TASK STATEMENT: Retype word for word the lines of the data below, from the first to the one bearing "I'm a mathematician", with that one included.
________
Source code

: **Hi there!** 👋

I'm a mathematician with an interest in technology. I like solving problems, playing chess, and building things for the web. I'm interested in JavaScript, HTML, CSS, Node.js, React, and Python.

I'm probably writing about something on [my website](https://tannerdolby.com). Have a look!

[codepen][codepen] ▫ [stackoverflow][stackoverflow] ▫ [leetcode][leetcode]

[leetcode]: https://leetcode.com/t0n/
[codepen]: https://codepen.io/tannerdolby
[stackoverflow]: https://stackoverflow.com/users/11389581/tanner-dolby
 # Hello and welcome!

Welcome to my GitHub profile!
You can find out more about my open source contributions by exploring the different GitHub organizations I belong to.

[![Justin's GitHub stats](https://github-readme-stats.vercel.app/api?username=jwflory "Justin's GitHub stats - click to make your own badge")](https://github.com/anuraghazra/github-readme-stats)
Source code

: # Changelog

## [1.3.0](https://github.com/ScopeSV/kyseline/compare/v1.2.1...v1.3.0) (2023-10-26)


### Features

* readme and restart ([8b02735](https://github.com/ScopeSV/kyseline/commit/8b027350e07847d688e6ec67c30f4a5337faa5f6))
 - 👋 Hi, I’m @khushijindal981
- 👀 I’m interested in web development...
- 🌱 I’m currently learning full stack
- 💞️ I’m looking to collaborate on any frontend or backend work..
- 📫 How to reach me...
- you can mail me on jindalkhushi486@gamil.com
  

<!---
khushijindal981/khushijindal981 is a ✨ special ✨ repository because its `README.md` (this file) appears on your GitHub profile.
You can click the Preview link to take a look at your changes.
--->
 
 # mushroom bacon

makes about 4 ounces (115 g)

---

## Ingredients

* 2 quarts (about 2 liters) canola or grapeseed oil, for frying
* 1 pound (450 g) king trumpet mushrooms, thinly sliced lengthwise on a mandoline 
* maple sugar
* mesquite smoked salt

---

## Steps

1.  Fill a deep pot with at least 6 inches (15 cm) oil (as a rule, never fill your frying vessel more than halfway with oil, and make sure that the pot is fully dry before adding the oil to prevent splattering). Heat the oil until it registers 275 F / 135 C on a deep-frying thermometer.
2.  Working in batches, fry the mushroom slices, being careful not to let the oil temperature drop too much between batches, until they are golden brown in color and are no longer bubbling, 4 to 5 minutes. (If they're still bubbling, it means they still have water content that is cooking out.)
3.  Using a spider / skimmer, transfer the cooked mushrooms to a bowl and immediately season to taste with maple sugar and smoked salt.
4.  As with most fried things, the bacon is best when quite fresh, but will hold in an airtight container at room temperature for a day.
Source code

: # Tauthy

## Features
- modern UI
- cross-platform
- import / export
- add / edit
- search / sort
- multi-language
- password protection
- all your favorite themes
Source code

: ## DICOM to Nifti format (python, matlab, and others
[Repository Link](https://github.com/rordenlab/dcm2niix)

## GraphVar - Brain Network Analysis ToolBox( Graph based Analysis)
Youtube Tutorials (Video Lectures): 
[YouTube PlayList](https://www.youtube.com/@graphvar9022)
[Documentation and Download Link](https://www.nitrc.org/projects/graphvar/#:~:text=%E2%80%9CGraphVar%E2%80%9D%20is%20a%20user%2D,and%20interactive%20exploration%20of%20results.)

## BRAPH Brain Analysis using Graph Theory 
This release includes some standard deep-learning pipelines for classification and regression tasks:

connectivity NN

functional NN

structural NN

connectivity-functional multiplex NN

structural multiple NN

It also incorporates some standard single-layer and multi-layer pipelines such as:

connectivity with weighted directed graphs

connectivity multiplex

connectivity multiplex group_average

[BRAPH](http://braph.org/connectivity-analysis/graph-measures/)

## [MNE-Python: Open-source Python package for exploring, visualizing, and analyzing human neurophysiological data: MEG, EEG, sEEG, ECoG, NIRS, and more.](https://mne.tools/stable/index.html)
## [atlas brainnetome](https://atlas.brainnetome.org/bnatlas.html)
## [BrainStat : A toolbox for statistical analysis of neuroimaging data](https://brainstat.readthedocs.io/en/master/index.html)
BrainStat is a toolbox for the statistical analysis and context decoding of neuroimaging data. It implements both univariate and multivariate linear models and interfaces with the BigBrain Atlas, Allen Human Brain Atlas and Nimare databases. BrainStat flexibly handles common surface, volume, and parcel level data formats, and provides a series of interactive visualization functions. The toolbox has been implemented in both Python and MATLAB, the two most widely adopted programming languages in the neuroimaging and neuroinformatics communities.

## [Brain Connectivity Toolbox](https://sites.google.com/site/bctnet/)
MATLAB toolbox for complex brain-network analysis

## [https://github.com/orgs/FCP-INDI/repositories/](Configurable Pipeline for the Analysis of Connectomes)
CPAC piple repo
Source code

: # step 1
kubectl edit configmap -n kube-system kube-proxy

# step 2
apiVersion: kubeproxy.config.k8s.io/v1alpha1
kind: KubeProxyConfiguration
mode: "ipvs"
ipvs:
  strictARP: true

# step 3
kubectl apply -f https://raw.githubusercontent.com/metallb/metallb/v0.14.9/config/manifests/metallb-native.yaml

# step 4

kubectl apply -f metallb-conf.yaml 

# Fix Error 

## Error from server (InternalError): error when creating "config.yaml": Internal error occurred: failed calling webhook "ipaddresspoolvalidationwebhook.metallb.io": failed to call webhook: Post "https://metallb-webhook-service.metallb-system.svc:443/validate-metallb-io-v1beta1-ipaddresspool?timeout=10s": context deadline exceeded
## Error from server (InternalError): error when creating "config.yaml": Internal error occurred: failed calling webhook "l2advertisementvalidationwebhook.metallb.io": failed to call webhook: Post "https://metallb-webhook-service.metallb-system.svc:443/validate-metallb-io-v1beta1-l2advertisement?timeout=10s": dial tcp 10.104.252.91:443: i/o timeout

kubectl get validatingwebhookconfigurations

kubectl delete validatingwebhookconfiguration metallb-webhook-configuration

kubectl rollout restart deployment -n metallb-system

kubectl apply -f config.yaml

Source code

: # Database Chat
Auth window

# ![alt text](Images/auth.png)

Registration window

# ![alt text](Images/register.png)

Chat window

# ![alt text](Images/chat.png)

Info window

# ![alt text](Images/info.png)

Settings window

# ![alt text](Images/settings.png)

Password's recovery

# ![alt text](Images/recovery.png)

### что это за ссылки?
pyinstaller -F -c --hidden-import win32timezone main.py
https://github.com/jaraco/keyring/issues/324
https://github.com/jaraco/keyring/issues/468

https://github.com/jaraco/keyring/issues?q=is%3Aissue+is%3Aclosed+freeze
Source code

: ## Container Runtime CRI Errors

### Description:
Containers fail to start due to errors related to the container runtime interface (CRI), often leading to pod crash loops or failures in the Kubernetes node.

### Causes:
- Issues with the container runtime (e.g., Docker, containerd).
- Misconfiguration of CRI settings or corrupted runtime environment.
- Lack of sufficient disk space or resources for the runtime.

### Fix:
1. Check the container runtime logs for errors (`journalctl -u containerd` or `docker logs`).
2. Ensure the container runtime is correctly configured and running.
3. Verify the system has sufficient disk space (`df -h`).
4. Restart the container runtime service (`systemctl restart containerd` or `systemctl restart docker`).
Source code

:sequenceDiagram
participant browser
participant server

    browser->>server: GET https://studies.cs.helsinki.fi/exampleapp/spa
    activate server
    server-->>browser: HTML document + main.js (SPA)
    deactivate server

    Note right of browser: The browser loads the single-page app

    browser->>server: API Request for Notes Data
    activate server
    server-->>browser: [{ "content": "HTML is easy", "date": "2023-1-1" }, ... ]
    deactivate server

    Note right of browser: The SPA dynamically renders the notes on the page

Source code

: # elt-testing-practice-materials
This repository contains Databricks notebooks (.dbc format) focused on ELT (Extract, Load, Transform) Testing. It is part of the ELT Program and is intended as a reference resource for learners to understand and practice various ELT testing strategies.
________
RESPONSE AREA:
Source code

: **Hi there!** 👋

I'm a mathematician with an interest in technology. I like solving problems, playing chess, and building things for the web. I'm interested in JavaScript, HTML, CSS, Node.js, React, and Python.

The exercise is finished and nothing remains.